-------- Exercise materials --------

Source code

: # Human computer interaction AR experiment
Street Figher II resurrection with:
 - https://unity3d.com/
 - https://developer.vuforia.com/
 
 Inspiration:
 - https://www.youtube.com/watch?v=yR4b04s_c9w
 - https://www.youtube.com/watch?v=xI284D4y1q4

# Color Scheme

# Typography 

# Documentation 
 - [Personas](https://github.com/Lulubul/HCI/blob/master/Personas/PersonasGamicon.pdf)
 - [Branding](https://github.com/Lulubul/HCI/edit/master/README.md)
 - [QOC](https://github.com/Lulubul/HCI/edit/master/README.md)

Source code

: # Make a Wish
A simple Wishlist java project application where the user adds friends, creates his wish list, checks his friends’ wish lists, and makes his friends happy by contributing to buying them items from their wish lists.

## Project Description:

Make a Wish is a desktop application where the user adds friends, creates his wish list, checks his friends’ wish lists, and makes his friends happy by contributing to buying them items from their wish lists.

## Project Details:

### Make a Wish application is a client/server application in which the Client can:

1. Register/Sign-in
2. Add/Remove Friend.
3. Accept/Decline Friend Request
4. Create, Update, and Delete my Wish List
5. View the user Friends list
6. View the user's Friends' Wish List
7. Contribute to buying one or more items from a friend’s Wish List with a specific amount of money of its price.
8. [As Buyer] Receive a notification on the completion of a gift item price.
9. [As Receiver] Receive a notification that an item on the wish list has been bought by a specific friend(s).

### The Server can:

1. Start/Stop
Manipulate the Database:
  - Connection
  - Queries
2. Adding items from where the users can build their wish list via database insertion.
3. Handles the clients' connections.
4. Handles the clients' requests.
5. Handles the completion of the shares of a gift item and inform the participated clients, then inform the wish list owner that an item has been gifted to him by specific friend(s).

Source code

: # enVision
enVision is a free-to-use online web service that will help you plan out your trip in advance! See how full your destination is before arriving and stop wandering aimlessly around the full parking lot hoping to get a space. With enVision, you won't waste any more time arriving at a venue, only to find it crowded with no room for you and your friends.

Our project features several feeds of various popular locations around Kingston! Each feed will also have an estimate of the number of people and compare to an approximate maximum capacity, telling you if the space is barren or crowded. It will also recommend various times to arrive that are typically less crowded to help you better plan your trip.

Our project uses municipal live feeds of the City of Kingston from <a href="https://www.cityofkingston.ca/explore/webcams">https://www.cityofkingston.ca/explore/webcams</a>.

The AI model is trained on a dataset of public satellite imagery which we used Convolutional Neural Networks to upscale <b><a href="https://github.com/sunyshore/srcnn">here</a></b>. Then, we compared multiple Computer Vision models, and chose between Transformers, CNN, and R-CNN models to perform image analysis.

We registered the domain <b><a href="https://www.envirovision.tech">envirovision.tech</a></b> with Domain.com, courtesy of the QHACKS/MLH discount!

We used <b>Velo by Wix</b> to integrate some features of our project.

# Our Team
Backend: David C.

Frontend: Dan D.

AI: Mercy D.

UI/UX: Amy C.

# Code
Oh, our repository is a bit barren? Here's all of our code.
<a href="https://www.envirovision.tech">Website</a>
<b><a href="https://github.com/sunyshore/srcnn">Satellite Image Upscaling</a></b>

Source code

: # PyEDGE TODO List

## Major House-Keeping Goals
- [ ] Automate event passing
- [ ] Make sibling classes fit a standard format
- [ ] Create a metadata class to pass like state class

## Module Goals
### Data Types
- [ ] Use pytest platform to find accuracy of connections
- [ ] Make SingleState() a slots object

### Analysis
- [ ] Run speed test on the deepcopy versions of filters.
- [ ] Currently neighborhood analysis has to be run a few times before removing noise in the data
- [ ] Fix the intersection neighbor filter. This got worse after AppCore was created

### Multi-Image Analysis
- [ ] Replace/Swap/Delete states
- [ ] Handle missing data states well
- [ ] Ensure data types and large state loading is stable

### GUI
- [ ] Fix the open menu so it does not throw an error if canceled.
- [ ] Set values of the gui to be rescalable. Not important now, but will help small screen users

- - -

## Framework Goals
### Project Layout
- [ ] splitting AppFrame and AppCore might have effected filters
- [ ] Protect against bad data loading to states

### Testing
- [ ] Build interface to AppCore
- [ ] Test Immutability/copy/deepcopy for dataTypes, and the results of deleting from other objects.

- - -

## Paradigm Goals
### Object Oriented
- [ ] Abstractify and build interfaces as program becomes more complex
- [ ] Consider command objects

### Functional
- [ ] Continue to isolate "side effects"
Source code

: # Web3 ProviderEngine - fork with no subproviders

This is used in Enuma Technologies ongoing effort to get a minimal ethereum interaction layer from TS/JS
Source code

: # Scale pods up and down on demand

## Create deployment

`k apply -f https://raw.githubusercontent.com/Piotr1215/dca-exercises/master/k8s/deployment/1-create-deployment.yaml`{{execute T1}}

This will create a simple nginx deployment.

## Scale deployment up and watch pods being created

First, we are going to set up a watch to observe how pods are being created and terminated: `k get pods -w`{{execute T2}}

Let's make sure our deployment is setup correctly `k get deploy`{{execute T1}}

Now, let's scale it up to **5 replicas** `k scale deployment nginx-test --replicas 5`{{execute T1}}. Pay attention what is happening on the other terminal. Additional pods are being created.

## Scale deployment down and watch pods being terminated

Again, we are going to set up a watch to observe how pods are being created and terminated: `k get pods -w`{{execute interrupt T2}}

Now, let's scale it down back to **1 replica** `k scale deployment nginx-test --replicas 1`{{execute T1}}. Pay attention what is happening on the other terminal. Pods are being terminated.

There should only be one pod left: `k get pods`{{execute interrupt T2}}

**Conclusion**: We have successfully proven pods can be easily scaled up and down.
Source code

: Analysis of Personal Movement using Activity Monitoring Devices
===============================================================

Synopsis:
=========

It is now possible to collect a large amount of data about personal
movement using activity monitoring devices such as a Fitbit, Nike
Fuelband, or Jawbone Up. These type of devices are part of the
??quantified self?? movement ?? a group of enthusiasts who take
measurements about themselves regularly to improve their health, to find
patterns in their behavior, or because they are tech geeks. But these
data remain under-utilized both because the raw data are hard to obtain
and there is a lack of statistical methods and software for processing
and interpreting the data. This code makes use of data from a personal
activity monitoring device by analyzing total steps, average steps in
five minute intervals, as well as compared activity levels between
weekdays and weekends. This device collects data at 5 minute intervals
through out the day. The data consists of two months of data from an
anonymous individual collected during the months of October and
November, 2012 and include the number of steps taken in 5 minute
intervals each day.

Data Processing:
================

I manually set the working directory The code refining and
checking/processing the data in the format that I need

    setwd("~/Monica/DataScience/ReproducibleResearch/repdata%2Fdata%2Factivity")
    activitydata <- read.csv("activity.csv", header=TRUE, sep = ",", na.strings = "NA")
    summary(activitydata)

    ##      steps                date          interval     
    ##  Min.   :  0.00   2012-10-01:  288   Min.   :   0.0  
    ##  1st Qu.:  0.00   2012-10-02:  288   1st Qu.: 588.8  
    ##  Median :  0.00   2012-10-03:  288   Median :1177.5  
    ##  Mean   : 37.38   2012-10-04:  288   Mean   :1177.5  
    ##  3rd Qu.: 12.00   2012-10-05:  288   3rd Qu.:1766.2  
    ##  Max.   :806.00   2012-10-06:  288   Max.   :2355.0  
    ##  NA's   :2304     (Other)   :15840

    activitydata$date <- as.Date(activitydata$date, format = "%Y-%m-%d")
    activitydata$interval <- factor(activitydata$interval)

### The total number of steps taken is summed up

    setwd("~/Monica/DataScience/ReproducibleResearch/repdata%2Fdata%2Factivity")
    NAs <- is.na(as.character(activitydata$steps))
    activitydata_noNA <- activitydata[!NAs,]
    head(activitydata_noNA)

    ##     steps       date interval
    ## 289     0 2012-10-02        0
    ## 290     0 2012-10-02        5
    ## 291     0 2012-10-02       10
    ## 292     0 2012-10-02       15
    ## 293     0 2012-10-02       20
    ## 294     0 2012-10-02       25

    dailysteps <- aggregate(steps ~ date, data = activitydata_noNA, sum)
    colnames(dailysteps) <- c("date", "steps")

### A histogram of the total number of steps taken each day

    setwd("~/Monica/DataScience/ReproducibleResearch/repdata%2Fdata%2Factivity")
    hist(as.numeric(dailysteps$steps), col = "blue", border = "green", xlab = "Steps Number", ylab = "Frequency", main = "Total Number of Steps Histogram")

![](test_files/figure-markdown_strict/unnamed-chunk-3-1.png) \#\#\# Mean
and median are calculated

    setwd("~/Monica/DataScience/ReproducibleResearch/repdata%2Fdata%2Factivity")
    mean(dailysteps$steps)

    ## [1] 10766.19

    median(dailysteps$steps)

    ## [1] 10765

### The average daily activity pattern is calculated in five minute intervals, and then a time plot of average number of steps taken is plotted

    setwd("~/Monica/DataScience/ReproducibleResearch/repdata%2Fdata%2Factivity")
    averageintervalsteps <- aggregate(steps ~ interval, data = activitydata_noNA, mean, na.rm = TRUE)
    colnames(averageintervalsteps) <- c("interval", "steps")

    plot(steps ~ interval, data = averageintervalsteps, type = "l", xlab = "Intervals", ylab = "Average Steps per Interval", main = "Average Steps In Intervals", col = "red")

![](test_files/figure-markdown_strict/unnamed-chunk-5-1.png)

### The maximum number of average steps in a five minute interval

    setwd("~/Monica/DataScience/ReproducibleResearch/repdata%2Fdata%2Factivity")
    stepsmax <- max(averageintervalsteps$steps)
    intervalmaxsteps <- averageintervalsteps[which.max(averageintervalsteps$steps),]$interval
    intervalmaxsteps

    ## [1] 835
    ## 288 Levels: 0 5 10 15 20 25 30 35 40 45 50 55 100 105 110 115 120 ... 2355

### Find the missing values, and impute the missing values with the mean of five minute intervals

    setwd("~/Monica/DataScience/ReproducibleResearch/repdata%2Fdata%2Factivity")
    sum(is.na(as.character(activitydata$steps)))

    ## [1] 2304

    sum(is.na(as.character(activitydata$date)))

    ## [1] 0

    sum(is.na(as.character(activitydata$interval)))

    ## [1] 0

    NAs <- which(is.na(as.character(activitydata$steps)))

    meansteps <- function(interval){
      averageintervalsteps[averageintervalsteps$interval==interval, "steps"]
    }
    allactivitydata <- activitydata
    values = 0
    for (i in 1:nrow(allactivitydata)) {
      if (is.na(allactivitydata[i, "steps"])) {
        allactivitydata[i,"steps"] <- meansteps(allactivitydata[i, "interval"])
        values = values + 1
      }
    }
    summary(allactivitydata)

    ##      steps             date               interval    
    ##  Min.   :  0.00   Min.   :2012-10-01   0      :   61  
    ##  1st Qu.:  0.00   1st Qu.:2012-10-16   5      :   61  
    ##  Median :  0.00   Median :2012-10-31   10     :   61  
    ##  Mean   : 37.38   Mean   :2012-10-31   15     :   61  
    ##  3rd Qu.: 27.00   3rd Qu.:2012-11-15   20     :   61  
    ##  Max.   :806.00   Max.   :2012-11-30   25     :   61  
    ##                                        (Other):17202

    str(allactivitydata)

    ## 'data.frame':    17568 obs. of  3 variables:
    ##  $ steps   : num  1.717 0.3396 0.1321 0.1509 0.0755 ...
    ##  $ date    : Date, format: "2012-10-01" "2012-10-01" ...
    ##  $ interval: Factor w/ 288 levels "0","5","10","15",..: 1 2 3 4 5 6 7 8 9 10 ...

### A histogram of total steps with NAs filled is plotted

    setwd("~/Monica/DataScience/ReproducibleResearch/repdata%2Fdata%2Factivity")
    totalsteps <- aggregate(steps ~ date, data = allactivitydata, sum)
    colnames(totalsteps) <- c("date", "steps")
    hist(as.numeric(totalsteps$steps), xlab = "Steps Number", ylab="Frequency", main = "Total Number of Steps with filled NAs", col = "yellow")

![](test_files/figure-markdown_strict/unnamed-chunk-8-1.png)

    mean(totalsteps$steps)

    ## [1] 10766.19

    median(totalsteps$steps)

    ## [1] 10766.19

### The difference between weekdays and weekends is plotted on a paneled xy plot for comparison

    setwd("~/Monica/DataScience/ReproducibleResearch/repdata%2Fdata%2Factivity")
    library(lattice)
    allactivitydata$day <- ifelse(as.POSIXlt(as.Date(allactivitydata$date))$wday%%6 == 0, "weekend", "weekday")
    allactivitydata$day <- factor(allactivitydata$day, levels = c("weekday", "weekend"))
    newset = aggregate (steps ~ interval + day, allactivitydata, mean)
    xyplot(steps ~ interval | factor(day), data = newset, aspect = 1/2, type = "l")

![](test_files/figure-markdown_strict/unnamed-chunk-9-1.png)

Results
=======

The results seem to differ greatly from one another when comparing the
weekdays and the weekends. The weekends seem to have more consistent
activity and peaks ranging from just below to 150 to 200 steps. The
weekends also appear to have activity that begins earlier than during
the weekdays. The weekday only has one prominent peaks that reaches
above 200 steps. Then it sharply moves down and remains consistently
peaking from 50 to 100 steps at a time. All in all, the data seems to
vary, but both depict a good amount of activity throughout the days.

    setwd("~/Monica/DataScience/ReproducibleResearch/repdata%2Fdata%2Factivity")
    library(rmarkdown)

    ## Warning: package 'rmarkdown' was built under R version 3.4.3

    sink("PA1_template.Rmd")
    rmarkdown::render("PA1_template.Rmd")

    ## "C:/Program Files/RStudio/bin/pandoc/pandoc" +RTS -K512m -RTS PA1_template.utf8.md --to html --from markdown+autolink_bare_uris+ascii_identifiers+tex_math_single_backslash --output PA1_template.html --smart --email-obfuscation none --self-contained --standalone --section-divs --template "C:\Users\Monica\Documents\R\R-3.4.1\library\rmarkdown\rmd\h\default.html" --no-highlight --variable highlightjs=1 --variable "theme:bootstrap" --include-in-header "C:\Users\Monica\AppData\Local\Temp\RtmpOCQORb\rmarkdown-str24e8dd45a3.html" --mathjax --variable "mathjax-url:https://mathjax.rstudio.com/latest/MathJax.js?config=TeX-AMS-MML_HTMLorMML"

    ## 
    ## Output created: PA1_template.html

--------

Whenever the word "taken" occurs in a line of the listing above, return that line.

Task solution ->
November, 2012 and include the number of steps taken in 5 minute
### The total number of steps taken is summed up
### A histogram of the total number of steps taken each day
### The average daily activity pattern is calculated in five minute intervals, and then a time plot of average number of steps taken is plotted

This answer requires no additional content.